Nidaa Tounes : Intellectuels et causes politiques

Politiciens et hommes d’affaires ont toujours constitué le nerf de la politique et les deux piliers d’un parti faisant ainsi sa puissance et sa notoriété. Lobbying et jeu d’influence sont la tradition dans le monde de la politique et concernant les aspirations au pouvoir d’un parti ou d’un candidat. Les intellectuels ont aussi une place dans le monde de la politique, plus dans les dogmes que dans les coulisses du pouvoir certes, mais ce sont eux qui façonnent les régimes ou les font chuter…

Il y a quelques jours, des intellectuels tunisiens ont lancé un appel et ont clairement manifesté leur soutien à la candidature de l’ancien Premier ministre et président du mouvement Nidaa Tounes, Béji Caïd Essebsi. Qu’est-ce qui motive aujourd’hui leur choix ?

Le 12 septembre 2014 le président fondateur de Nidaa Tounes, Béji Caïd Essebsi, annonçait officiellement sa candidature à la présidence. Une rencontre avec un groupe d’intellectuels avait précédé cette annonce portant sur le rôle et l’apport des intellectuels au sein de Nidaa Tounes et, en premier lieu, leur collaboration dans les textes fondateurs du parti. L’écrivain et psychanalyste Raja Ben Slama nous l’explique. «Nous étions quelques intellectuels à avoir rédigé la charte des
fondements historiques et philosophiques de ce parti sur lequel nous
avons misé pour le rééquilibrage de la vie politique en Tunisie.»

Lors de l’entretien, les intellectuels présents ont réitéré leur soutien à la candidature de Béji Caïd Essebsi, le seul capable selon eux de sortir la Tunisie de l’impasse et de faire face aux menaces qui la guettent.

En effet, des intellectuels avaient auparavant signé un communiqué exprimant leur soutien à la candidature de Béji Caïd Essebsi à la fonction suprême et ont expliqué leur choix.
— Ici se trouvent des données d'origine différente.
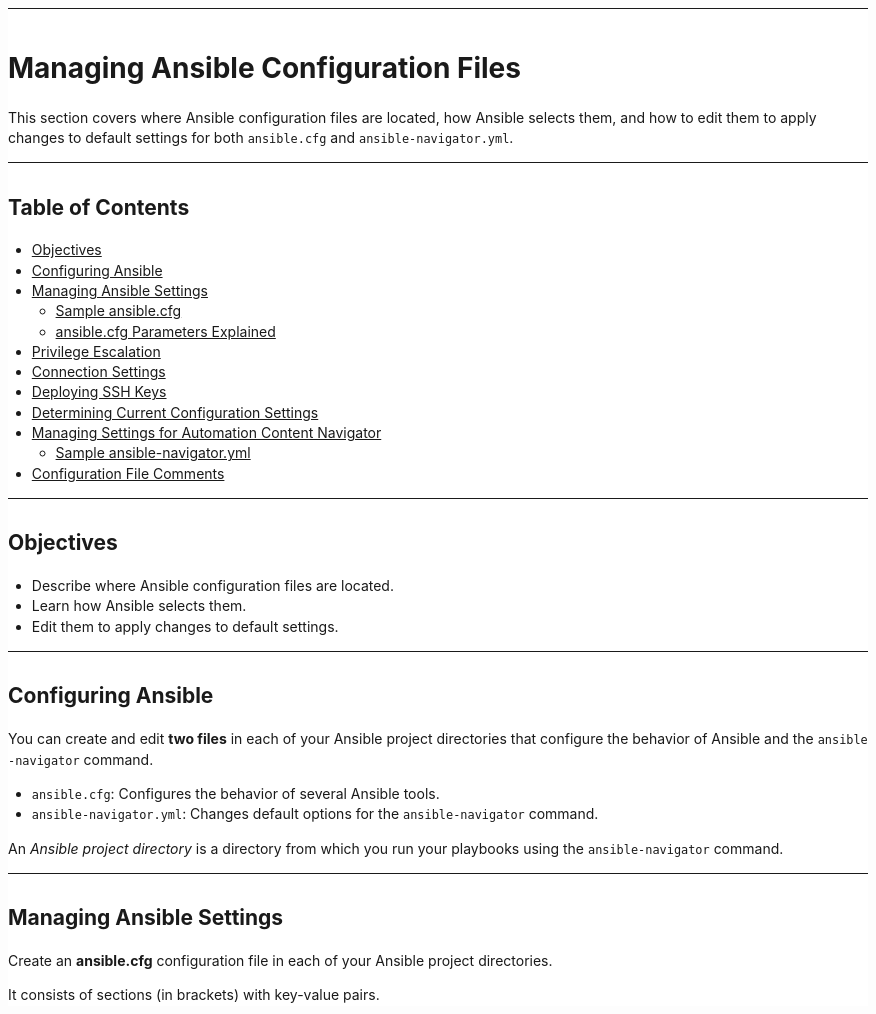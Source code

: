 ***

# Managing Ansible Configuration Files

This section covers where Ansible configuration files are located, how Ansible selects them, and how to edit them to apply changes to default settings for both `ansible.cfg` and `ansible-navigator.yml`.

***

## Table of Contents
- [Objectives](#objectives)  
- [Configuring Ansible](#configuring-ansible)  
- [Managing Ansible Settings](#managing-ansible-settings)  
  - [Sample ansible.cfg](#sample-ansiblecfg)  
  - [ansible.cfg Parameters Explained](#ansiblecfg-parameters-explained)  
- [Privilege Escalation](#privilege-escalation)  
- [Connection Settings](#connection-settings)  
- [Deploying SSH Keys](#deploying-ssh-keys)  
- [Determining Current Configuration Settings](#determining-current-configuration-settings)  
- [Managing Settings for Automation Content Navigator](#managing-settings-for-automation-content-navigator)  
  - [Sample ansible-navigator.yml](#sample-ansible-navigatoryml)  
- [Configuration File Comments](#configuration-file-comments)  

***

## Objectives
- Describe where Ansible configuration files are located.  
- Learn how Ansible selects them.  
- Edit them to apply changes to default settings.  

***

## Configuring Ansible
You can create and edit **two files** in each of your Ansible project directories that configure the behavior of Ansible and the `ansible-navigator` command.  

- `ansible.cfg`: Configures the behavior of several Ansible tools.  
- `ansible-navigator.yml`: Changes default options for the `ansible-navigator` command.  

An *Ansible project directory* is a directory from which you run your playbooks using the `ansible-navigator` command.  

***

## Managing Ansible Settings
Create an **ansible.cfg** configuration file in each of your Ansible project directories.  

It consists of sections (in brackets) with key-value pairs.  
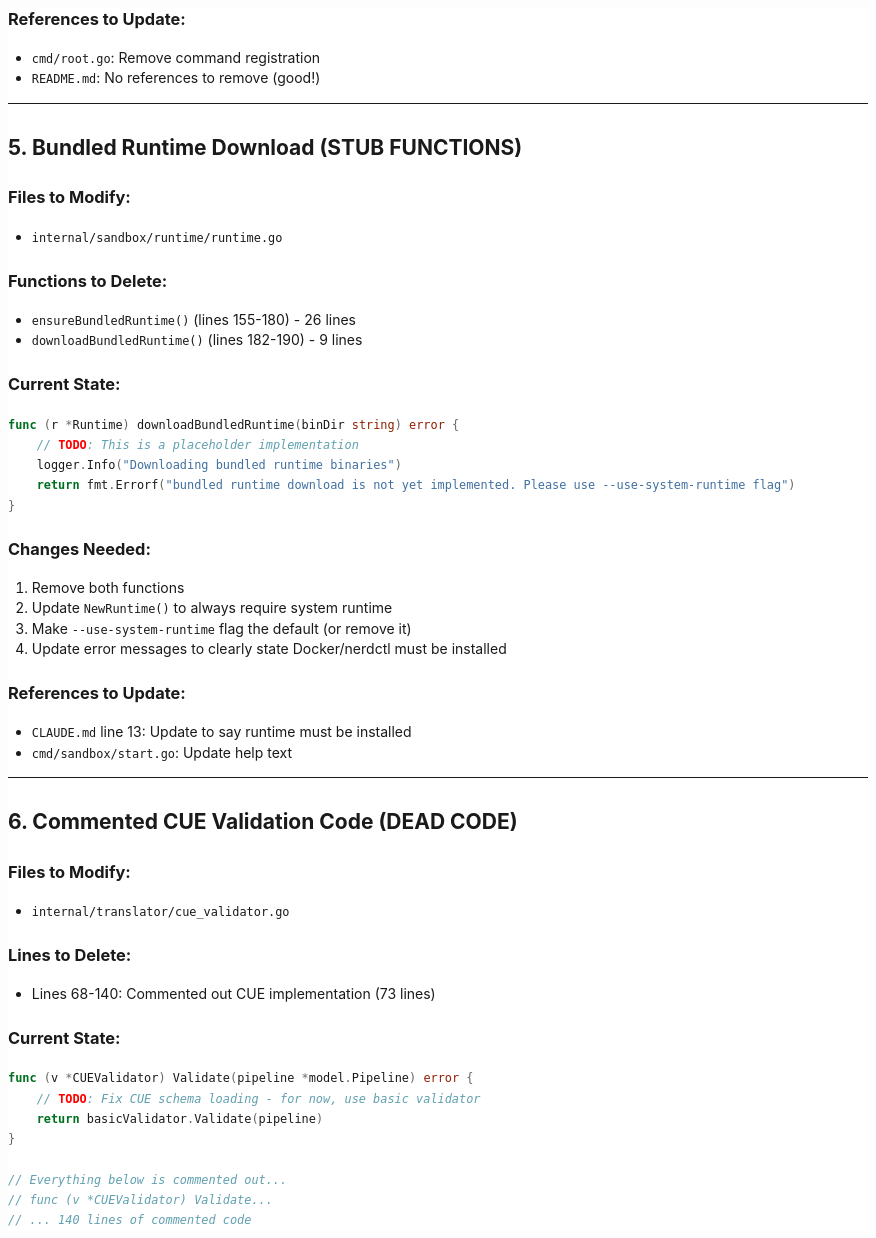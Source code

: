 ### References to Update:
- `cmd/root.go`: Remove command registration
- `README.md`: No references to remove (good!)

---

## 5. Bundled Runtime Download (STUB FUNCTIONS)

### Files to Modify:
- `internal/sandbox/runtime/runtime.go`

### Functions to Delete:
- `ensureBundledRuntime()` (lines 155-180) - 26 lines
- `downloadBundledRuntime()` (lines 182-190) - 9 lines

### Current State:
```go
func (r *Runtime) downloadBundledRuntime(binDir string) error {
    // TODO: This is a placeholder implementation
    logger.Info("Downloading bundled runtime binaries")
    return fmt.Errorf("bundled runtime download is not yet implemented. Please use --use-system-runtime flag")
}
```

### Changes Needed:
1. Remove both functions
2. Update `NewRuntime()` to always require system runtime
3. Make `--use-system-runtime` flag the default (or remove it)
4. Update error messages to clearly state Docker/nerdctl must be installed

### References to Update:
- `CLAUDE.md` line 13: Update to say runtime must be installed
- `cmd/sandbox/start.go`: Update help text

---

## 6. Commented CUE Validation Code (DEAD CODE)

### Files to Modify:
- `internal/translator/cue_validator.go`

### Lines to Delete:
- Lines 68-140: Commented out CUE implementation (73 lines)

### Current State:
```go
func (v *CUEValidator) Validate(pipeline *model.Pipeline) error {
    // TODO: Fix CUE schema loading - for now, use basic validator
    return basicValidator.Validate(pipeline)
}

// Everything below is commented out...
// func (v *CUEValidator) Validate...
// ... 140 lines of commented code
```
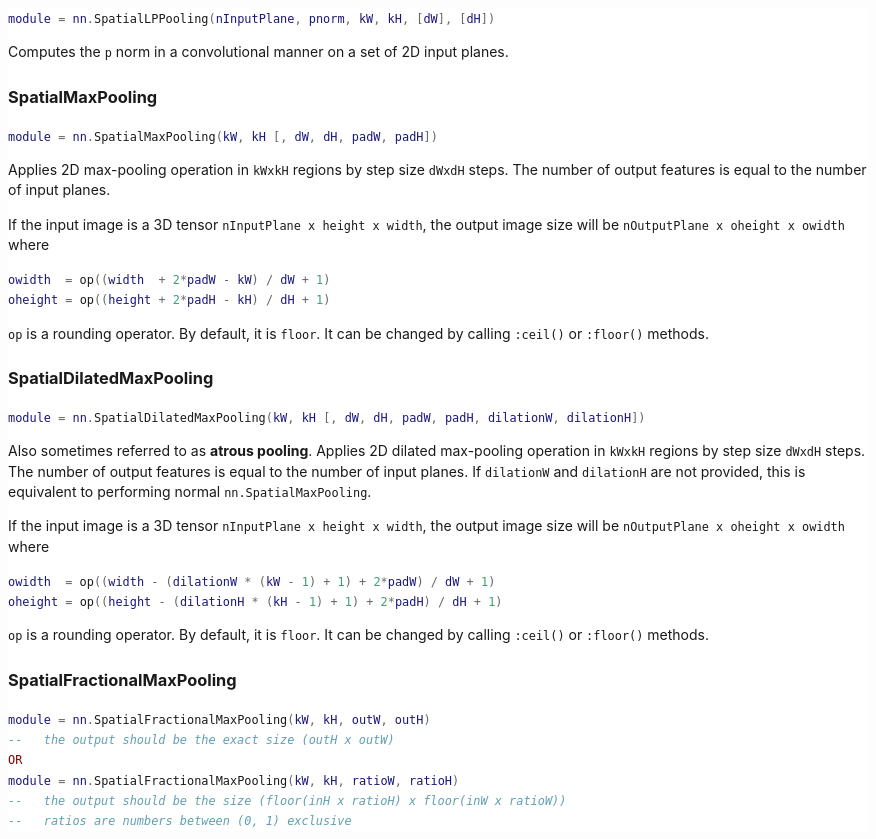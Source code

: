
 ```lua
module = nn.SpatialLPPooling(nInputPlane, pnorm, kW, kH, [dW], [dH])
```

Computes the `p` norm in a convolutional manner on a set of 2D input planes.

<a name="nn.SpatialMaxPooling"></a>
### SpatialMaxPooling ###

```lua
module = nn.SpatialMaxPooling(kW, kH [, dW, dH, padW, padH])
```

Applies 2D max-pooling operation in `kWxkH` regions by step size
`dWxdH` steps. The number of output features is equal to the number of
input planes.

If the input image is a 3D tensor `nInputPlane x height x width`, the output
image size will be `nOutputPlane x oheight x owidth` where

```lua
owidth  = op((width  + 2*padW - kW) / dW + 1)
oheight = op((height + 2*padH - kH) / dH + 1)
```

`op` is a rounding operator. By default, it is `floor`. It can be changed
by calling `:ceil()` or `:floor()` methods.

<a name="nn.SpatialDilatedMaxPooling"></a>
### SpatialDilatedMaxPooling ###

```lua
module = nn.SpatialDilatedMaxPooling(kW, kH [, dW, dH, padW, padH, dilationW, dilationH])
```

Also sometimes referred to as **atrous pooling**.
Applies 2D dilated max-pooling operation in `kWxkH` regions by step size
`dWxdH` steps. The number of output features is equal to the number of
input planes. If `dilationW` and `dilationH` are not provided, this is equivalent to performing normal `nn.SpatialMaxPooling`.

If the input image is a 3D tensor `nInputPlane x height x width`, the output
image size will be `nOutputPlane x oheight x owidth` where

```lua
owidth  = op((width - (dilationW * (kW - 1) + 1) + 2*padW) / dW + 1)
oheight = op((height - (dilationH * (kH - 1) + 1) + 2*padH) / dH + 1)
```

`op` is a rounding operator. By default, it is `floor`. It can be changed
by calling `:ceil()` or `:floor()` methods.

<a name="nn.SpatialFractionalMaxPooling"></a>
### SpatialFractionalMaxPooling ###

```lua
module = nn.SpatialFractionalMaxPooling(kW, kH, outW, outH)
--   the output should be the exact size (outH x outW)
OR
module = nn.SpatialFractionalMaxPooling(kW, kH, ratioW, ratioH)
--   the output should be the size (floor(inH x ratioH) x floor(inW x ratioW))
--   ratios are numbers between (0, 1) exclusive
```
Le communiqué, signé «Nous, les intellectuels tunisiens, engagés dans l’action pour le rassemblement des forces démocratiques et progressistes pour les prochaines élections législatives et présidentielles» déclare ce qui suit.

Nous enregistrons avec regret la multiplication des listes partisanes et indépendantes pour les législatives qui risque de désorienter l’électeur et d’altérer la crédibilité du processus électoral.

Nous estimons que l’enjeu décisif de la construction d’une alternative démocratique met l’ensemble des forces patriotiques devant ses responsabilités historiques, notamment celles de la construction d’un large front autour de la défense de l’État civil, du modèle sociétal moderniste, démocratique et de justice sociale revendiqués par le peuple.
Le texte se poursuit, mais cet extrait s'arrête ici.